● WHAT IS EXPECTED
Pull out every line below containing the word "certificate".

=====

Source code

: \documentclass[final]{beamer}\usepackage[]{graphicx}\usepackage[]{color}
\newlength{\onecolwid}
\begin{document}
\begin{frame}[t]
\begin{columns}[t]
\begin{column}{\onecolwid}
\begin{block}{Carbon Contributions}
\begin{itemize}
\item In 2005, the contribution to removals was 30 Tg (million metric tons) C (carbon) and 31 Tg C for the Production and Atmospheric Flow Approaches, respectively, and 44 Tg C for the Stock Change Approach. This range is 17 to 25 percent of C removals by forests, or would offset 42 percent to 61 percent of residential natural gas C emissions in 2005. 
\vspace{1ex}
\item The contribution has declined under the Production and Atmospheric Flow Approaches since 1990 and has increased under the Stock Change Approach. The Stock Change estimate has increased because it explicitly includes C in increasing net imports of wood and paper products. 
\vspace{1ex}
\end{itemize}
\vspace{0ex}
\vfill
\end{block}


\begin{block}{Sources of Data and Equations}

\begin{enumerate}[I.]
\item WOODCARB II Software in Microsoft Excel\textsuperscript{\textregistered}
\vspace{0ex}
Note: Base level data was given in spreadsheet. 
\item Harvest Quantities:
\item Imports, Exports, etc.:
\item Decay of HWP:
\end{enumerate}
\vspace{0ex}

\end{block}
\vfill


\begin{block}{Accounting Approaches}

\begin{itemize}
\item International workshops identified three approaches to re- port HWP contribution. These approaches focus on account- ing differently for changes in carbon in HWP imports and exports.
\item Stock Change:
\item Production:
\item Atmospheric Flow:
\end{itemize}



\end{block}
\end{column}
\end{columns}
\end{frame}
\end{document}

=====

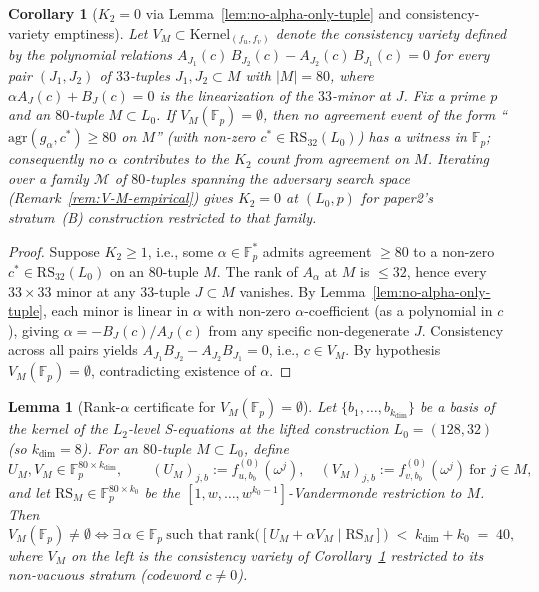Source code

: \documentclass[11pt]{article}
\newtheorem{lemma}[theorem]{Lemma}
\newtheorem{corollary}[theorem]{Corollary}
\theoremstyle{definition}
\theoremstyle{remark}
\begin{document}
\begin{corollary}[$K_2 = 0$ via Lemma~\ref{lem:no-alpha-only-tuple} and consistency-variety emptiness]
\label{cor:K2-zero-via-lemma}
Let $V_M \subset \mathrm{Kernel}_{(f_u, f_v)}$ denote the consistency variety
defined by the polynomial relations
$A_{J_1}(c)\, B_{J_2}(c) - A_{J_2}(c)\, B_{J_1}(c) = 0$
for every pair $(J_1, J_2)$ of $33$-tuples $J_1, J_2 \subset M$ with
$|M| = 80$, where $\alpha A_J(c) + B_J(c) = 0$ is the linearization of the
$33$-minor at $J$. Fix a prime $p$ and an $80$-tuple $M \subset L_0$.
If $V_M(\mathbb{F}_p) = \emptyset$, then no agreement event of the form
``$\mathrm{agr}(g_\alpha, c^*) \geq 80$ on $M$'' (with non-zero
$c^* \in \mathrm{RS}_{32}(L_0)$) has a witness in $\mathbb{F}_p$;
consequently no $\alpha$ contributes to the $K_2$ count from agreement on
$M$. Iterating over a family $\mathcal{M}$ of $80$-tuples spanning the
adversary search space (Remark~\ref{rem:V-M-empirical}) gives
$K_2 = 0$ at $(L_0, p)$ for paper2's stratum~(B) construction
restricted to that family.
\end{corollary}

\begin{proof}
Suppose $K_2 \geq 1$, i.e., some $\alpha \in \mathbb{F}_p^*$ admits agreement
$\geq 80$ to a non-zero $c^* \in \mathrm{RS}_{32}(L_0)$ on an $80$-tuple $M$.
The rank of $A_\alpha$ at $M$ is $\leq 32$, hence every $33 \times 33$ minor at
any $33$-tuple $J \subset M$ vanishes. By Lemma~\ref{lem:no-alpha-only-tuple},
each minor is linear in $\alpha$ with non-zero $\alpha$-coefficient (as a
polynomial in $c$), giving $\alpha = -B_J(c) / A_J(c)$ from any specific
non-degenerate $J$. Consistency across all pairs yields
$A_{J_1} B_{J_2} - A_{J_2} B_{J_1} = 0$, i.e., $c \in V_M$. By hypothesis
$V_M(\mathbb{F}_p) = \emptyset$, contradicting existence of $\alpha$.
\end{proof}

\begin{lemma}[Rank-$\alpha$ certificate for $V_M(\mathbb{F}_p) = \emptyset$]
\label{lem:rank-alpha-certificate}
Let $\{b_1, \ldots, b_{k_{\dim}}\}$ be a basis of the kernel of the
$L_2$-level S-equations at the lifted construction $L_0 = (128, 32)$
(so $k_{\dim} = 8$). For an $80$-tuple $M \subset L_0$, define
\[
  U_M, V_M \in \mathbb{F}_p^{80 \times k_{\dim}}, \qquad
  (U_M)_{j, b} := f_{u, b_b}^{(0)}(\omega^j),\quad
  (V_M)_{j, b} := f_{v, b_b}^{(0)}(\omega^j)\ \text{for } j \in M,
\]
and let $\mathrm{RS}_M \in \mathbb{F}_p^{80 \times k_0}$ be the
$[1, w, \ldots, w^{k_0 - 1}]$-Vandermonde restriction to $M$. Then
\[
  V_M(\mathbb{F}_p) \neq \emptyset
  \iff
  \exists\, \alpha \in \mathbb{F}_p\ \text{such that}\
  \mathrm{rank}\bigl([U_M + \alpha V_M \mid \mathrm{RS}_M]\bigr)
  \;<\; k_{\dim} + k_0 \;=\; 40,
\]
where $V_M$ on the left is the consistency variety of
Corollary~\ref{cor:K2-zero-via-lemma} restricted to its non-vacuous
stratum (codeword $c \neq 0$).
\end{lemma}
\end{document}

=====

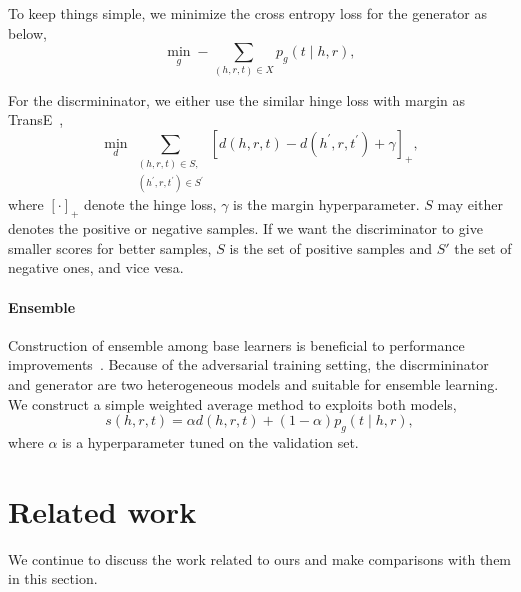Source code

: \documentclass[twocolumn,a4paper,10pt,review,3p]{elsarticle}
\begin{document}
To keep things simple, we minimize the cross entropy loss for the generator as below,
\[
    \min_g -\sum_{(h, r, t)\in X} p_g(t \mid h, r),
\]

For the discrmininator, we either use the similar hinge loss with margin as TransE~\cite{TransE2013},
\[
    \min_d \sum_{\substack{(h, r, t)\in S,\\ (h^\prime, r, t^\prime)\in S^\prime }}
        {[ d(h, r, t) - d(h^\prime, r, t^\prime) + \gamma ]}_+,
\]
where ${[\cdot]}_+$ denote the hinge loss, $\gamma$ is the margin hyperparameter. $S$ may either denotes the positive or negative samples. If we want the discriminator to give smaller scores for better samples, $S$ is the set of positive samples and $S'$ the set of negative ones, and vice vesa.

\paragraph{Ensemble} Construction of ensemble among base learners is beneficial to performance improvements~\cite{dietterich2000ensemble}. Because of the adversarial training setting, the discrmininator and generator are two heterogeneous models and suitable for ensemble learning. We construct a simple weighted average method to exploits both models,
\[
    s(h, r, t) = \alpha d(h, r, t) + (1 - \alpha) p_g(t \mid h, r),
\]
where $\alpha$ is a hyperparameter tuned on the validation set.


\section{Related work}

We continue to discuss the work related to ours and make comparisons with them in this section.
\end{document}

=====

● ANSWER FOR THIS EXERCISE
\begin{lemma}[Rank-$\alpha$ certificate for $V_M(\mathbb{F}_p) = \emptyset$]
\label{lem:rank-alpha-certificate}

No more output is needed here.